I learned a bit of Haskell at university back in the late 90s. At the time, though performance was adequate and much better than one would expect for such a high-level language, it still was nothing to write home about.

Things have changed. Haskell (GHC) today has great performance, often not far from C/C++. So, what exactly was changed in the compiler that has contributed the most to this improvement? I am aware of several techniques often used, such as better unboxing and strictness analysis. What I would like to have is some rough idea about the quantitative contribution that each of these techniques has brought to the overall performance improvement.

If you prefer, the question can also be framed in the following terms: consider the not-so-great performance of GHC Haskell in the mid 90s. What would be the top 5 areas to improve to bring performance closer to that of 2013 GHC Haskell?

Answer 1

rough idea about the quantitative contribution that each of these techniques

The problem with this question is that it is essentially unanswerable in that level of detail.

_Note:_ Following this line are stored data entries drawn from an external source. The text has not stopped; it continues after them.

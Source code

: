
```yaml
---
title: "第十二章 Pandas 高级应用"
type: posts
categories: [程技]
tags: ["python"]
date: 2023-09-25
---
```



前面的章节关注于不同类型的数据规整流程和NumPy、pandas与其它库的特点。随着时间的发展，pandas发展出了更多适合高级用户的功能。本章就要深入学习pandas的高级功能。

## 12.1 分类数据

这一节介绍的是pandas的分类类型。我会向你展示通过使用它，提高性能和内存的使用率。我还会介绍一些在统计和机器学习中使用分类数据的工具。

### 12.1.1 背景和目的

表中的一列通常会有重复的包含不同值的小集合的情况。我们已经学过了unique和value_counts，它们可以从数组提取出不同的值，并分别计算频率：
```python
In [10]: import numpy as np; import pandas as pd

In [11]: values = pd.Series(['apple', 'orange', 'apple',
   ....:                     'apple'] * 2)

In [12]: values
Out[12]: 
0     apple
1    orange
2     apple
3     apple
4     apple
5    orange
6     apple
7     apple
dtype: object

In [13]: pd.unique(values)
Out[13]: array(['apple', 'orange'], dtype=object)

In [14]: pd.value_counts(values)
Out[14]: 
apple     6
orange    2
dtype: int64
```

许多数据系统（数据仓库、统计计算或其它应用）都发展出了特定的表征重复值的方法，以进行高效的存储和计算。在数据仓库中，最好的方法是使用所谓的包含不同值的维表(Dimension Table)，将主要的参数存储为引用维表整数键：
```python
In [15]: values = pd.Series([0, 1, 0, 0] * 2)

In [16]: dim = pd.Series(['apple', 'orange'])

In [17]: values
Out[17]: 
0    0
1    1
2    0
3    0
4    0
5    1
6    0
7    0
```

For 15 years all aspects of the software stack, from user code and idioms, to libraries, compiler optimizations, code generation and runtime have been improved. Performance has been a major focus for more than a dozen developers, for several years now.

As a result, thousands of changes have been made, resulting in the performance we get today from GHC. There is no simple list.

Here's a quick list to indicate just how broad and unanswerable this quesiton is.

Compiler Optimizations

Improved compiler optimizations make across-the-board improvements of 1 to 15% each.

• such as pointer tagging (14% improvement)
• constructor specialization (10% improvement)
• a far more robust inliner.

Better Libraries

Improved libraries can have huge impacts on particular domains. E.g. for array and string data we now have:

• bytestring (8x improvement compared to lists)
• vector
• repa

Which are often 10x better than the list versions.

Better interfaces

Better interfaces for writing fast code

• new primops
• better numeric conversions.
• FFI bindings with lower overheads.

Better tools

Better tools for analyzing performance

• GHC core
• threadscope
• better profiler
• better GC tools

Runtime

The runtime got smarter -- e.g. garbage collector is significantly better

• the GHC parallel GC, again a few % on every program.
• IO threads got cheaper and faster.

Code generation

The code generator is better.

• instead of generating C, GHC targets LLVM improving some array programs by 25%, some by 100%.
• the native code generator is also rewritten and improved.

Better idioms

And finally, the idioms for writing fast code are now far far more widely understood.

So, you can name any place in the software stack, and a few percent improvements have occured. There have also been major breakthroughts in runtime, compiler and library design.